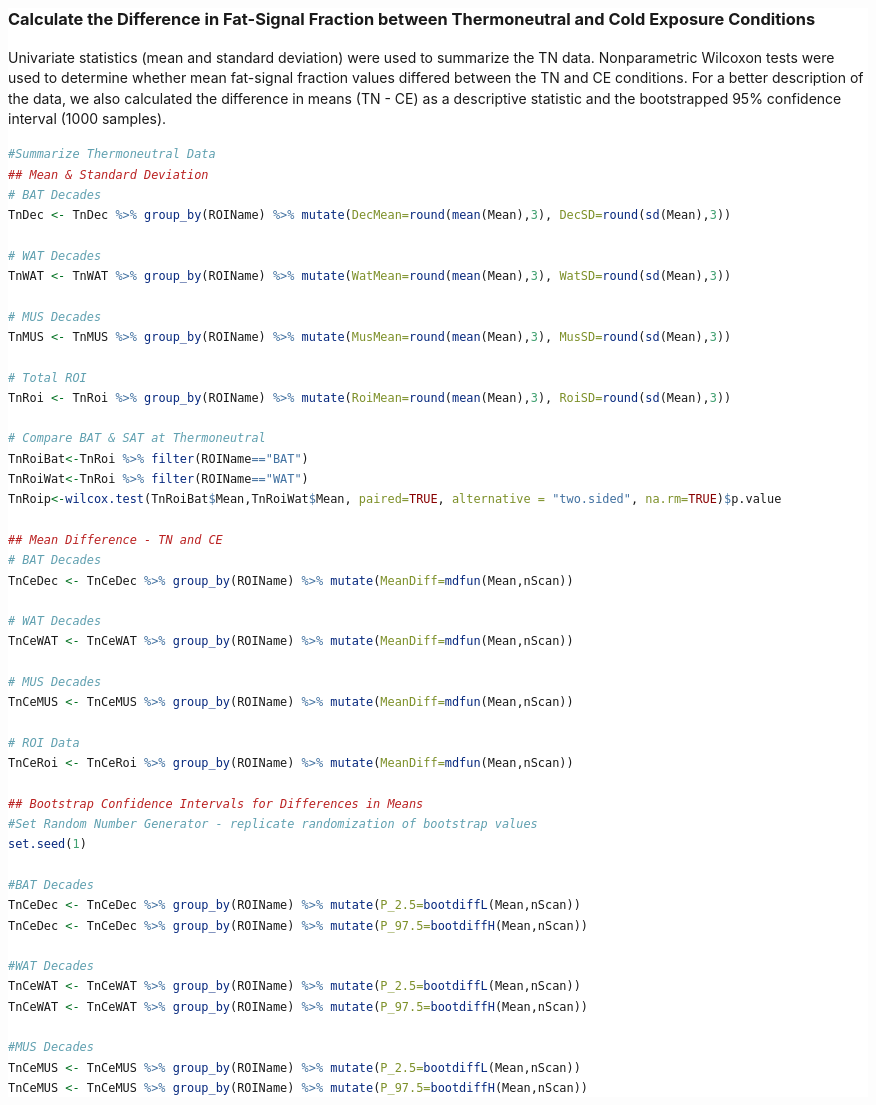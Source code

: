 
  
### Calculate the Difference in Fat-Signal Fraction between Thermoneutral and Cold Exposure Conditions
Univariate statistics (mean and standard deviation) were used to summarize the TN data. Nonparametric Wilcoxon tests were used to determine whether mean fat-signal fraction values differed between the TN and CE conditions. For a better description of the data, we also calculated the difference in means (TN - CE) as a descriptive statistic and the bootstrapped 95% confidence interval (1000 samples).  
  
    
``` r
#Summarize Thermoneutral Data
## Mean & Standard Deviation 
# BAT Decades
TnDec <- TnDec %>% group_by(ROIName) %>% mutate(DecMean=round(mean(Mean),3), DecSD=round(sd(Mean),3))

# WAT Decades
TnWAT <- TnWAT %>% group_by(ROIName) %>% mutate(WatMean=round(mean(Mean),3), WatSD=round(sd(Mean),3))

# MUS Decades
TnMUS <- TnMUS %>% group_by(ROIName) %>% mutate(MusMean=round(mean(Mean),3), MusSD=round(sd(Mean),3))

# Total ROI
TnRoi <- TnRoi %>% group_by(ROIName) %>% mutate(RoiMean=round(mean(Mean),3), RoiSD=round(sd(Mean),3))

# Compare BAT & SAT at Thermoneutral
TnRoiBat<-TnRoi %>% filter(ROIName=="BAT") 
TnRoiWat<-TnRoi %>% filter(ROIName=="WAT") 
TnRoip<-wilcox.test(TnRoiBat$Mean,TnRoiWat$Mean, paired=TRUE, alternative = "two.sided", na.rm=TRUE)$p.value

## Mean Difference - TN and CE
# BAT Decades
TnCeDec <- TnCeDec %>% group_by(ROIName) %>% mutate(MeanDiff=mdfun(Mean,nScan))

# WAT Decades
TnCeWAT <- TnCeWAT %>% group_by(ROIName) %>% mutate(MeanDiff=mdfun(Mean,nScan))

# MUS Decades
TnCeMUS <- TnCeMUS %>% group_by(ROIName) %>% mutate(MeanDiff=mdfun(Mean,nScan))

# ROI Data
TnCeRoi <- TnCeRoi %>% group_by(ROIName) %>% mutate(MeanDiff=mdfun(Mean,nScan))

## Bootstrap Confidence Intervals for Differences in Means
#Set Random Number Generator - replicate randomization of bootstrap values
set.seed(1)

#BAT Decades
TnCeDec <- TnCeDec %>% group_by(ROIName) %>% mutate(P_2.5=bootdiffL(Mean,nScan))
TnCeDec <- TnCeDec %>% group_by(ROIName) %>% mutate(P_97.5=bootdiffH(Mean,nScan))

#WAT Decades
TnCeWAT <- TnCeWAT %>% group_by(ROIName) %>% mutate(P_2.5=bootdiffL(Mean,nScan))
TnCeWAT <- TnCeWAT %>% group_by(ROIName) %>% mutate(P_97.5=bootdiffH(Mean,nScan))

#MUS Decades
TnCeMUS <- TnCeMUS %>% group_by(ROIName) %>% mutate(P_2.5=bootdiffL(Mean,nScan))
TnCeMUS <- TnCeMUS %>% group_by(ROIName) %>% mutate(P_97.5=bootdiffH(Mean,nScan))

```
• • • • • • •
**Task brief:** Count the lines of the material above that contain the word "bootdiffH", then give only that count.

**Solution below:** 3